By default, the batch worker only processes requests for models that are already awake. To allow proactive processing during off-peak hours, configure quiet windows:

batch:
  scheduling:
    quietWindows:
      - start: "02:00"
        end: "06:00"
        timezone: "UTC"
      - start: "22:00"
        end: "23:00"
        timezone: "US/Pacific"

During a quiet window, the batch worker will send requests even for sleeping models — the ingress will wake them on demand. Outside quiet windows, only models already in serving state receive batch requests.

Enabling batch processing

Batch processing is disabled by default.

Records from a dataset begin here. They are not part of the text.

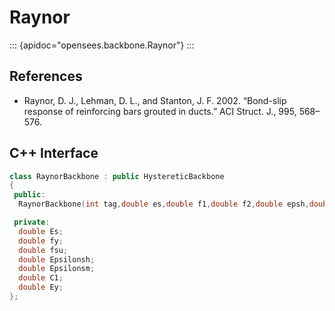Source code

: # Raynor

::: {apidoc="opensees.backbone.Raynor"}
:::

## References

- Raynor, D. J., Lehman, D. L., and Stanton, J. F. 2002. “Bond-slip response of reinforcing bars grouted in ducts.” ACI Struct. J., 995, 568–576.

## C++ Interface

```cpp
class RaynorBackbone : public HystereticBackbone
{
 public:
  RaynorBackbone(int tag,double es,double f1,double f2,double epsh,double epsm,double c1,double ey);

 private:
  double Es;
  double fy;
  double fsu;
  double Epsilonsh;
  double Epsilonsm;
  double C1;
  double Ey;
};
```

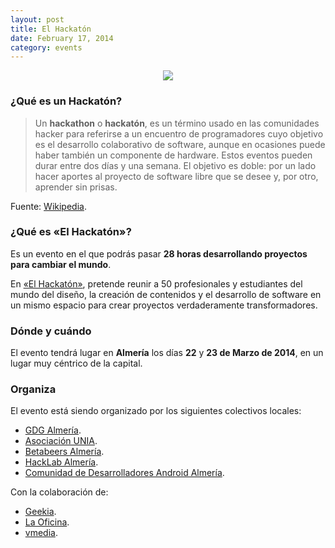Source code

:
 ```yaml
---
layout: post
title: El Hackatón
date: February 17, 2014
category: events
---
```


<p align="center">
  <img src="http://josejuansanchez.github.io/images/logo_elhackaton.png" />
</p>

### ¿Qué es un Hackatón?

> Un **hackathon** o **hackatón**, es un término usado en las comunidades hacker para referirse a un encuentro de programadores cuyo objetivo es el desarrollo colaborativo de software, aunque en ocasiones puede haber también un componente de hardware. Estos eventos pueden durar entre dos días y una semana. El objetivo es doble: por un lado hacer aportes al proyecto de software libre que se desee y, por otro, aprender sin prisas.

Fuente: [Wikipedia](http://es.wikipedia.org/wiki/Hackathon).

### ¿Qué es &laquo;El Hackatón&raquo;?

Es un evento en el que podrás pasar **28 horas desarrollando proyectos para cambiar el mundo**.

En [&laquo;El Hackatón&raquo;](http://elhackaton.com), pretende reunir a 50 profesionales y estudiantes del mundo del diseño, la creación de contenidos y el desarrollo de software en un mismo espacio para crear proyectos verdaderamente transformadores.

### Dónde y cuándo

El evento tendrá lugar en **Almería** los días **22** y **23 de Marzo de 2014**, en un lugar muy céntrico de la capital.


### Organiza

El evento está siendo organizado por los siguientes colectivos locales: 
- [GDG Almería](https://plus.google.com/100779332357161488372/posts).
- [Asociación UNIA](http://unia.ual.es).
- [Betabeers Almería](http://betabeers.com/community/betabeers-almeria-25/).
- [HackLab Almería](http://hacklabalmeria.net). 
- [Comunidad de Desarrolladores Android Almería](https://plus.google.com/u/0/communities/105420979515011141876).

Con la colaboración de: 
- [Geekia](http://www.geekia.es). 
- [La Oficina](http://laoficinacultural.org).
- [vmedia](http://www.vmedia.es).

Enable it in your Helm values:

batch:
  enabled: true

This deploys:

  • Batch worker — a Deployment that watches for Batch CRDs and processes requests
  • MinIO — an S3-compatible object store for file storage (can be replaced with external S3)

Using external S3 storage

To use your own S3-compatible storage instead of the built-in MinIO:

batch:
  enabled: true
  minio:
    enabled: false
  s3:
    endpoint: "https://s3.amazonaws.com"
    bucket: "my-batch-bucket"
    region: "us-east-1"
    accessKey: "AKIA..."
    secretKey: "..."
    forcePathStyle: false  # true for MinIO, false for AWS S3

Full configuration reference

batch:
  enabled: false
  scheduling:
    # Max concurrent batch requests per model
    concurrencyPerModel: 4
    # Skip model if sidecar queue depth exceeds this
    maxQueueDepth: 2
    # How often the worker polls for batch work
    pollInterval: 10s
    # Time windows when the worker may wake sleeping models
    quietWindows: []
  s3:
    endpoint: ""
    bucket: "gthread-batch"
    region: "us-east-1"
    accessKey: ""
    secretKey: ""
    forcePathStyle: true
  minio:
    enabled: true
    storage:
      storageClassName: ""
      size: 50Gi

Python SDK usage

The Batch API is compatible with the OpenAI Python SDK:

from openai import OpenAI

client = OpenAI(
    base_url="https://models.example.com/v1",
    api_key="not-needed",
)

# Upload input file
with open("batch_input.jsonl", "rb") as f:
    input_file = client.files.create(file=f, purpose="batch")

# Create batch
batch = client.batches.create(
    input_file_id=input_file.id,
    endpoint="/v1/chat/completions",
    completion_window="24h",
)

# Poll until complete
import time
while batch.status not in ("completed", "failed", "cancelled", "expired"):
    time.sleep(10)
    batch = client.batches.retrieve(batch.id)
    print(f"Status: {batch.status}  "
          f"Progress: {batch.request_counts.completed}/{batch.request_counts.total}")

# Download results
if batch.output_file_id:
    content = client.files.content(batch.output_file_id)
    with open("results.jsonl", "wb") as f:
        f.write(content.read())

Dashboard

Batch status is visible in the GreenThread dashboard under the Batches tab. Click any batch to see its full details, progress, file links, and errors.

The Grafana dashboard (provisioned when monitoring.enabled: true) includes a dedicated Batch Processing dashboard with request throughput, success rates, in-flight counts, and worker health metrics.